___ AVAILABLE DATA

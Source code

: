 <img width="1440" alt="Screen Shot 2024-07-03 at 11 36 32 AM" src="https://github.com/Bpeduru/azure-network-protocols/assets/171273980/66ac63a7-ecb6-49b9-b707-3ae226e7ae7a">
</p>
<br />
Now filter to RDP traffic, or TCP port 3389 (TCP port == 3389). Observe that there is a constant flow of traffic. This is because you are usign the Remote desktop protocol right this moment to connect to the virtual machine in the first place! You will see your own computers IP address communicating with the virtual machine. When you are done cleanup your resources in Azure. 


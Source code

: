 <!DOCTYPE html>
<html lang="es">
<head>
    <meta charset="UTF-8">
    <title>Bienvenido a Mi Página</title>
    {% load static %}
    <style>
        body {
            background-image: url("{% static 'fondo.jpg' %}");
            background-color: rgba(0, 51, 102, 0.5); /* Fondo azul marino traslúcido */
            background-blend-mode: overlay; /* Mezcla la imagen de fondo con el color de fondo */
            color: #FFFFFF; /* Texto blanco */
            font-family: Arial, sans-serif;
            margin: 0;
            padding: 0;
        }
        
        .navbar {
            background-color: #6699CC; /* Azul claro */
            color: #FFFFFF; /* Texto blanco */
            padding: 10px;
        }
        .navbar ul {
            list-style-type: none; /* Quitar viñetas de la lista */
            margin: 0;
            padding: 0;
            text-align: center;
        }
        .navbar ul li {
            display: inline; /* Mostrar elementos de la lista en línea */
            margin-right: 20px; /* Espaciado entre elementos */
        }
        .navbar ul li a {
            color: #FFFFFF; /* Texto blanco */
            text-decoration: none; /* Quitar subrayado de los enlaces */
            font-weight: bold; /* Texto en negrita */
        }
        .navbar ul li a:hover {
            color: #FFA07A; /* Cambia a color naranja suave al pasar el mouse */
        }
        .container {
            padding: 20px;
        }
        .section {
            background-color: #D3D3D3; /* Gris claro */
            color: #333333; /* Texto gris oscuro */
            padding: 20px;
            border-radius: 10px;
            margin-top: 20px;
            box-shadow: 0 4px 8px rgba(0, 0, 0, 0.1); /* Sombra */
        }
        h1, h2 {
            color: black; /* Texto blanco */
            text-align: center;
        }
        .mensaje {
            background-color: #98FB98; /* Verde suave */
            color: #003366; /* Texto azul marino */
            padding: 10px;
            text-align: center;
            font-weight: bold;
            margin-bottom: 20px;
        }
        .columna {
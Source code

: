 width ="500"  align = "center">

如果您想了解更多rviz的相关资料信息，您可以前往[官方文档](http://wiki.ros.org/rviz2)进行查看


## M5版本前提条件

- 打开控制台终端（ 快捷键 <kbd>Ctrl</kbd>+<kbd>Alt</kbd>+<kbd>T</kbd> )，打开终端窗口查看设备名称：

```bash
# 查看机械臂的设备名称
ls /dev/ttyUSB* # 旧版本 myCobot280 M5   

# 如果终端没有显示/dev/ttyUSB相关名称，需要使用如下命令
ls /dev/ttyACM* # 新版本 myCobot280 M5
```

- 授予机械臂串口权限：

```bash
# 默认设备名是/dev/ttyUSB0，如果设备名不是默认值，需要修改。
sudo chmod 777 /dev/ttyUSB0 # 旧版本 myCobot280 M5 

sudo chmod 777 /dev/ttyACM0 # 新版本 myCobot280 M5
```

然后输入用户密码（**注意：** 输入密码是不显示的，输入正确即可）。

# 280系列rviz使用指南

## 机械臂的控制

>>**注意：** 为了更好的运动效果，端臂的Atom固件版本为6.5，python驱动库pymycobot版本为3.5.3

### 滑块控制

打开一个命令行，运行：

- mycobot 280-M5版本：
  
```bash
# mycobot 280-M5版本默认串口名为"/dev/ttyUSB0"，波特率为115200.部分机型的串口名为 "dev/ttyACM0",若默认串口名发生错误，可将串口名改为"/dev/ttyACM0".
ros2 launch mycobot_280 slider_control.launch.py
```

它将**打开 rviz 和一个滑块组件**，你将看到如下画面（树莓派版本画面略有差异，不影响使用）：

______

__WORK ITEM__: Give the entries again in full, exactly as they are written.

__RESPONSE AREA__:
Source code

: <img width="1440" alt="Screen Shot 2024-07-03 at 11 36 32 AM" src="https://github.com/Bpeduru/azure-network-protocols/assets/171273980/66ac63a7-ecb6-49b9-b707-3ae226e7ae7a">
</p>
<br />
Now filter to RDP traffic, or TCP port 3389 (TCP port == 3389). Observe that there is a constant flow of traffic. This is because you are usign the Remote desktop protocol right this moment to connect to the virtual machine in the first place! You will see your own computers IP address communicating with the virtual machine. When you are done cleanup your resources in Azure. 


Source code

: <!DOCTYPE html>
<html lang="es">
<head>
    <meta charset="UTF-8">
    <title>Bienvenido a Mi Página</title>
    {% load static %}
    <style>
        body {
            background-image: url("{% static 'fondo.jpg' %}");
            background-color: rgba(0, 51, 102, 0.5); /* Fondo azul marino traslúcido */
            background-blend-mode: overlay; /* Mezcla la imagen de fondo con el color de fondo */
            color: #FFFFFF; /* Texto blanco */
            font-family: Arial, sans-serif;
            margin: 0;
            padding: 0;
        }
        
        .navbar {
            background-color: #6699CC; /* Azul claro */
            color: #FFFFFF; /* Texto blanco */
            padding: 10px;
        }
        .navbar ul {
            list-style-type: none; /* Quitar viñetas de la lista */
            margin: 0;
            padding: 0;
            text-align: center;
        }
        .navbar ul li {
            display: inline; /* Mostrar elementos de la lista en línea */
            margin-right: 20px; /* Espaciado entre elementos */
        }
        .navbar ul li a {
            color: #FFFFFF; /* Texto blanco */
            text-decoration: none; /* Quitar subrayado de los enlaces */
            font-weight: bold; /* Texto en negrita */
        }
        .navbar ul li a:hover {
            color: #FFA07A; /* Cambia a color naranja suave al pasar el mouse */
        }
        .container {
            padding: 20px;
        }
        .section {
            background-color: #D3D3D3; /* Gris claro */
            color: #333333; /* Texto gris oscuro */
            padding: 20px;
            border-radius: 10px;
            margin-top: 20px;
            box-shadow: 0 4px 8px rgba(0, 0, 0, 0.1); /* Sombra */
        }
        h1, h2 {
            color: black; /* Texto blanco */
            text-align: center;
        }
        .mensaje {
            background-color: #98FB98; /* Verde suave */
            color: #003366; /* Texto azul marino */
            padding: 10px;
            text-align: center;
            font-weight: bold;
            margin-bottom: 20px;
        }
        .columna {
Source code

: width ="500"  align = "center">

如果您想了解更多rviz的相关资料信息，您可以前往[官方文档](http://wiki.ros.org/rviz2)进行查看


## M5版本前提条件

- 打开控制台终端（ 快捷键 <kbd>Ctrl</kbd>+<kbd>Alt</kbd>+<kbd>T</kbd> )，打开终端窗口查看设备名称：

```bash
# 查看机械臂的设备名称
ls /dev/ttyUSB* # 旧版本 myCobot280 M5   

# 如果终端没有显示/dev/ttyUSB相关名称，需要使用如下命令
ls /dev/ttyACM* # 新版本 myCobot280 M5
```

- 授予机械臂串口权限：

```bash
# 默认设备名是/dev/ttyUSB0，如果设备名不是默认值，需要修改。
sudo chmod 777 /dev/ttyUSB0 # 旧版本 myCobot280 M5 

sudo chmod 777 /dev/ttyACM0 # 新版本 myCobot280 M5
```

然后输入用户密码（**注意：** 输入密码是不显示的，输入正确即可）。

# 280系列rviz使用指南

## 机械臂的控制

>>**注意：** 为了更好的运动效果，端臂的Atom固件版本为6.5，python驱动库pymycobot版本为3.5.3

### 滑块控制

打开一个命令行，运行：

- mycobot 280-M5版本：
  
```bash
# mycobot 280-M5版本默认串口名为"/dev/ttyUSB0"，波特率为115200.部分机型的串口名为 "dev/ttyACM0",若默认串口名发生错误，可将串口名改为"/dev/ttyACM0".
ros2 launch mycobot_280 slider_control.launch.py
```

它将**打开 rviz 和一个滑块组件**，你将看到如下画面（树莓派版本画面略有差异，不影响使用）：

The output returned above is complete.